WHEN JOHN HANCOCK FINANCIAL Services organized its security department in 1971, department management decided to establish a training program for the security officer staff. Managers surveyed the training programs of other proprietary security departments, contract security agencies, and local law enforcement agencies and found the programs diverse, with little in common.

Using elements from the training programs surveyed, the managers designed the Hancock security training program in a way that combined classroom and structured on-the-job training. Topics in the program include liability awareness, crisis management and response, security and life safety systems, facility-specific officer duties and tasks, and security supervisory and management skills.

The training program was designed and taught by department management and supervisory staff, though a few specialty courses (on baton use, laws of arrest, and search and seizure) were taught by external providers. Classroom instruction was given annually to all security officers. On-the-job training was based on officers' specific job assignments; trainees were taught by experienced officers, and their progress was monitored by their supervisors.

The program remained essentially the same for several years until critiques by trainees indicated a negative trend. Security officers began to show low motivation to take part in their annual training. Trainees requested that the department investigate professional, outside training resources to provide a portion of the classroom training. They wanted instructors who could provide more polished presentations, and they wanted to know what sort of training other proprietary and contract security departments were conducting.

Hancock security department managers began their search for an external security training consultant by listing the minimum requirements such a consultant would have to meet. The requirements included

* knowledge of and experience in private security,

* expertise in training,

* the ability and willingness to tailor training programs to Hancock,

* the ability to establish an effective, long-term working relationship with Hancock security management,

* the ability to tie training to the department's and the corporation's goals, and, finally,

* flexibility to adapt to changes in the Hancock security department.

With these criteria in mind, department management interviewed a variety of training consultants. A consulting firm based locally, the Private Security Training Institute (a subsidiary of First Security Services Corporation), submitted a proposal to provide a 40-hour course of study. Using the proposal, the Hancock security director and the consultant sold the benefits of the training program to Hancock management, which allocated funds to support the program's revision.

The 40-hour course covered topics recommended by the consultant and the department's management and supervisory staff. The consultant designed formal lesson plans for each class, and those plans were reviewed and approved by department management before implementation. Trainee reactions to the revised training program were generally favorable.

The following year, the security director asked the consultant to develop a two-phase system of training: a basic course for new security officers (those in that position one year or less) and an advanced course for more senior officers.
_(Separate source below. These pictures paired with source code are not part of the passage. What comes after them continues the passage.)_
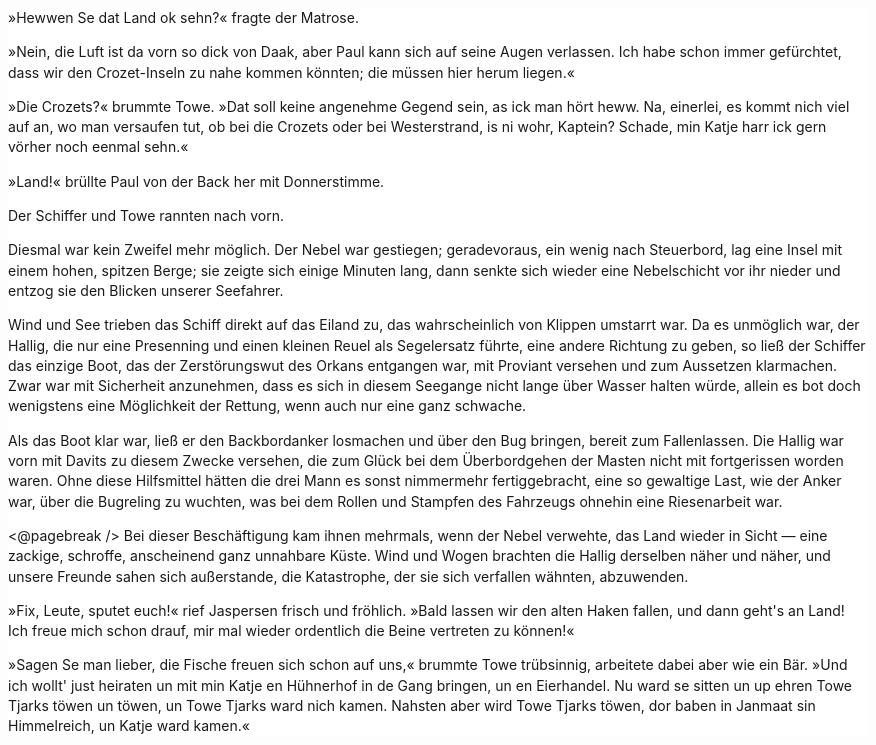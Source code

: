 »Hewwen Se dat Land ok sehn?« fragte der Matrose.

»Nein, die Luft ist da vorn so dick von Daak, aber Paul kann sich
auf seine Augen verlassen. Ich habe schon immer gefürchtet, dass wir
den Crozet-Inseln zu nahe kommen könnten; die müssen hier herum
liegen.«

»Die Crozets?« brummte Towe. »Dat soll keine angenehme
Gegend sein, as ick man hört heww. Na, einerlei, es kommt nich viel
auf an, wo man versaufen tut, ob bei die Crozets oder bei Westerstrand,
is ni wohr, Kaptein? Schade, min Katje harr ick gern vörher noch
eenmal sehn.«

»Land!« brüllte Paul von der Back her mit Donnerstimme.

Der Schiffer und Towe rannten nach vorn.

Diesmal war kein Zweifel mehr möglich. Der Nebel war gestiegen;
geradevoraus, ein wenig nach Steuerbord, lag eine Insel mit einem
hohen, spitzen Berge; sie zeigte sich einige Minuten lang, dann senkte sich
wieder eine Nebelschicht vor ihr nieder und entzog sie den Blicken unserer
Seefahrer.

Wind und See trieben das Schiff direkt auf das Eiland zu, das
wahrscheinlich von Klippen umstarrt war. Da es unmöglich war, der
Hallig, die nur eine Presenning und einen kleinen Reuel als Segelersatz
führte, eine andere Richtung zu geben, so ließ der Schiffer das einzige
Boot, das der Zerstörungswut des Orkans entgangen war, mit Proviant
versehen und zum Aussetzen klarmachen. Zwar war mit Sicherheit anzunehmen,
dass es sich in diesem Seegange nicht lange über Wasser halten
würde, allein es bot doch wenigstens eine Möglichkeit der Rettung, wenn
auch nur eine ganz schwache.

Als das Boot klar war, ließ er den Backbordanker losmachen und
über den Bug bringen, bereit zum Fallenlassen. Die Hallig war vorn
mit Davits zu diesem Zwecke versehen, die zum Glück bei dem Überbordgehen
der Masten nicht mit fortgerissen worden waren. Ohne diese Hilfsmittel
hätten die drei Mann es sonst nimmermehr fertiggebracht, eine so
gewaltige Last, wie der Anker war, über die Bugreling zu wuchten, was
bei dem Rollen und Stampfen des Fahrzeugs ohnehin eine Riesenarbeit
war.

\<@pagebreak /> Bei dieser Beschäftigung kam ihnen mehrmals, wenn der Nebel verwehte,
das Land wieder in Sicht &mdash; eine zackige, schroffe, anscheinend
ganz unnahbare Küste. Wind und Wogen brachten die Hallig derselben
näher und näher, und unsere Freunde sahen sich außerstande, die Katastrophe,
der sie sich verfallen wähnten, abzuwenden.

»Fix, Leute, sputet euch!« rief Jaspersen frisch und fröhlich. »Bald
lassen wir den alten Haken fallen, und dann geht's an Land! Ich freue
mich schon drauf, mir mal wieder ordentlich die Beine vertreten zu
können!«

»Sagen Se man lieber, die Fische freuen sich schon auf uns,«
brummte Towe trübsinnig, arbeitete dabei aber wie ein Bär. »Und ich
wollt' just heiraten un mit min Katje en Hühnerhof in de Gang bringen,
un en Eierhandel. Nu ward se sitten un up ehren Towe Tjarks töwen
un töwen, un Towe Tjarks ward nich kamen. Nahsten aber wird Towe
Tjarks töwen, dor baben in Janmaat sin Himmelreich, un Katje ward
kamen.«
The advanced course contained a few new topics but was primarily a deeper treatment of topics in the basic course. This new approach to training also seemed well received by Hancock trainees.

In the consultant's third year, the security director and the consultant decided to repeat the advanced training course for senior officers to reinforce their learning from the previous year's program. Although this approach made sense, many trainees complained that seeing the same material two years in a row was repetitive and boring. This lack of "buy-in" by the security staff caused concern among the department's managers, considering the resources invested in the training program.

Based on these concerns, the consultant made the following recommendations for revising the training process:

Increase trainee involvement. Based on the principle that adult learners are more motivated when they can offer input into the learning process, a series of focus group interviews and survey questionnaires was used to solicit staff ideas for training content. Detailed analysis of trainee evaluations of the course was also planned.

Increase training topic diversity. Using suggestions from trainees and department management, the advanced course was designed to change in content annually. Topics were chosen from three broad categories: generic security topics, practical skills (such as first aid and CPR), and Hancock security department topics.

Make training more interactive. Until this time, training had been primarily instructor-based lecture with some audiovisual support. Lessons were revised to increase trainees' activity and involvement in each class. Department management and the consultant agreed on a minimum standard of devoting 50 percent of lesson time to trainee interaction. The course incorporated such methods as case studies, small group exercises, group discussions, tests and quizzes, simulations, and coaching and directed skills practice.

For the next year's training cycle, the basic and advanced courses were redesigned according to those criteria. Trainee surveys after the course showed a more positive trend in trainee reactions. The increased involvement of trainees in the planning process resulted in increased interest during actual training. The increased involvement also raised trainee concerns about the quality and effectiveness of other departmental training, especially on-the-job training.

GIVEN THE INCREASED SCOPE OF training for the Hancock security department and the need for a critical look at on-the-job training, the security director decided to create a position for a full-time security department trainer. That trainer would oversee and facilitate the department's training processes and programs. A candidate from within the department was selected for the position, and the security director arranged for the training consultant to work with the department trainer over the next nine months to establish a training mission and training policies and practices.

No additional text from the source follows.